ORLANDO, Fla. — Arron Afflalo was hot. Ronnie Price was Hot Rod Hundley.
Hundley, the onetime journeyman for the Los Angeles Lakers who parlayed his gift for gab into a lengthy broadcasting career, once made this tongue-in-cheek observation: “My biggest thrill came the night Elgin Baylor and I combined for 73 points at Madison Square Garden. Elgin had 71 of them.”
Price is far more soft-spoken than droll, and the Amway Center isn’t known as the world’s most famous arena. But while Afflalo established a career high with 36 points as the Orlando Magic defeated the undermanned Milwaukee Bucks 94-91, the contributions of the backup 30-year-old guard who was signed as a free agent during the summer went well beyond the two points he scored.
With coach Jacque Vaughn deciding early on to play small ball, Price came up big. And a player whose name often doesn’t appear in the box score gave the Magic a boost in areas which could and couldn’t be seen in the box score.
“He’s an unbelievable professional,” Vaughn said. “He’s great to have in the locker room. It’s great for me to see him every day. His approach every day doesn’t change. We talk about consistency. I told the guys after the game he had no idea he was going to play. He worked out before the game to get his conditioning in, and he does that every game in preparation. He was in tune with the scouting report, in film this afternoon. He was ready to play.”
Price played almost the entire second quarter and was on the floor to open the second half instead of Jason Maxiell, the Magic’s usual starting power forward. When the fourth quarter began, Vaughn had a lineup of 7-foot center Nikola Vucevic and four guards, all non-starters — Price, Victor Oladipo, E’Twaun Moore and Doron Lamb.
Price ended up logging more minutes than Oladipo or Moore and chipping in with seven rebounds, two assists, a steal, a blocked shot and several floor burns.
“You never know when this game can be taken away from you,” he said. “Every opportunity that I get to play basketball, I’ll play as hard as I can and try to enjoy the game.”
That enjoyment included watching Afflalo go 7 of 9 from 3-point range following a first half in which he got off only four shots and the Magic trailed by as many as 19 points.

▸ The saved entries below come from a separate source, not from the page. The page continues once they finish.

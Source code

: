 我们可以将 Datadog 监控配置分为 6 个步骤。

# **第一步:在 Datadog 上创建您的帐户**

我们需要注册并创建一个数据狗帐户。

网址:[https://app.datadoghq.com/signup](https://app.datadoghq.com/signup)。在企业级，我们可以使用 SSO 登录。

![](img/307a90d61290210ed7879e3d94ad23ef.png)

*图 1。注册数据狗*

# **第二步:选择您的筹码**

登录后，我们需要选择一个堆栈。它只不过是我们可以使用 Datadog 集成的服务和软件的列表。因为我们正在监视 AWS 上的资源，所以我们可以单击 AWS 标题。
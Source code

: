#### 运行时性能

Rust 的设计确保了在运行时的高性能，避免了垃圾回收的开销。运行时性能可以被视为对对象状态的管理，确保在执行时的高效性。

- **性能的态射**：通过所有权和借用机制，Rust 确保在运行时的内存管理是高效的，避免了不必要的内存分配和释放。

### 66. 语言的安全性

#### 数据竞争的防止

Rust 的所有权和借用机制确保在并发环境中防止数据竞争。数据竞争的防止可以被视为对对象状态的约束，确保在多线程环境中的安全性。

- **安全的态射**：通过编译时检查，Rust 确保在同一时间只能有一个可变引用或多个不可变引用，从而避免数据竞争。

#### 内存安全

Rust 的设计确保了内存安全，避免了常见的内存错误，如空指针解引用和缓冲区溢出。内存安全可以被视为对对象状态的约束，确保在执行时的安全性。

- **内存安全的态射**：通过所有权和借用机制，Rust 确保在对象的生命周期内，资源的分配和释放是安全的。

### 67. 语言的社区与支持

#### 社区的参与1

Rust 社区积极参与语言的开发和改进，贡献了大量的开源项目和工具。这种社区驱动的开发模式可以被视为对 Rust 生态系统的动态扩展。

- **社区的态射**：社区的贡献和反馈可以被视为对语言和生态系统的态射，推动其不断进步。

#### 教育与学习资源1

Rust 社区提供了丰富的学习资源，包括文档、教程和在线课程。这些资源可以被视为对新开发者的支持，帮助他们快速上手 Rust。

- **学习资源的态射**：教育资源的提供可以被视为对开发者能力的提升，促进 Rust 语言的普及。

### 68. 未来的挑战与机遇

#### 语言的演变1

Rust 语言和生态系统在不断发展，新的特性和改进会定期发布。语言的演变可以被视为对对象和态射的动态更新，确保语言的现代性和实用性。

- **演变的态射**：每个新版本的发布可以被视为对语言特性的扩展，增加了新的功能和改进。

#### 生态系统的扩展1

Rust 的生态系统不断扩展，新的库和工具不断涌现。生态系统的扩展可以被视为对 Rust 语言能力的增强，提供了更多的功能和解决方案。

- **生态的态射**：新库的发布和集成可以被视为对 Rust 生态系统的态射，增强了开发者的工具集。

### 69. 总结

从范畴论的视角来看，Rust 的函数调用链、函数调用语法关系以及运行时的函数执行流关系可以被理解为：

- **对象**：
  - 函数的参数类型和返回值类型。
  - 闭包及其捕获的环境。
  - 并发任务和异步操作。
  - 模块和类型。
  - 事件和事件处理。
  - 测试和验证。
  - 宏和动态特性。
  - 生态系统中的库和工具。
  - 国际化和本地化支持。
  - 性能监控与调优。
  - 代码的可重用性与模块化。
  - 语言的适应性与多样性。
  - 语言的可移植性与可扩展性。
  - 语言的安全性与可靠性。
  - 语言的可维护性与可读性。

“Every time he took a shot when I was on the floor, they were going in,” Price said. “It was maybe after the third or fourth one that I realized, ‘Man, Arron’s really shooting the ball tonight, so we’ve got to find him.'”
Considering Afflalo was leading the Magic in scoring with a 19.5-point average going into the game, it was somewhat baffling that it took so long for him to get into a shooting rhythm.
“I noticed in the first half that every time Jameer (Nelson) got into the paint, every time Victor got into the paint, every time that Nik touched the ball, they were kind of conditioned to sink in and help,” he said. “So I had a lot of open looks.”
Vucevic was on the receiving end of an assist from Afflalo which resulted in a game-clinching dunk with 9.2 seconds to go. That play might have made Afflalo happier than any of the eight 3-pointers he made in all.
“I’ve had a few games like that where, late in the game, I’d turn the ball over being indecisive,” he said. “So I knew late in the game that I would draw a lot of attention. I had made up my mind to either go get fouled or, when I saw all the defenders come over, I knew Nik would be wide open.”
It’s only nine games into an 82-game schedule, but it’s hard not to be impressed with Afflalo’s accomplishments to begin his second season with the Magic.
“I do feel like there’s much more I can do,” he said. “There’s much more growth in my game. Nights like tonight are a good confidence boost, but I’m at a stage where I’m worried about Saturday now.”
Maybe it’s the Dallas Mavericks, the Magic’s next opponent, who should be worried about him.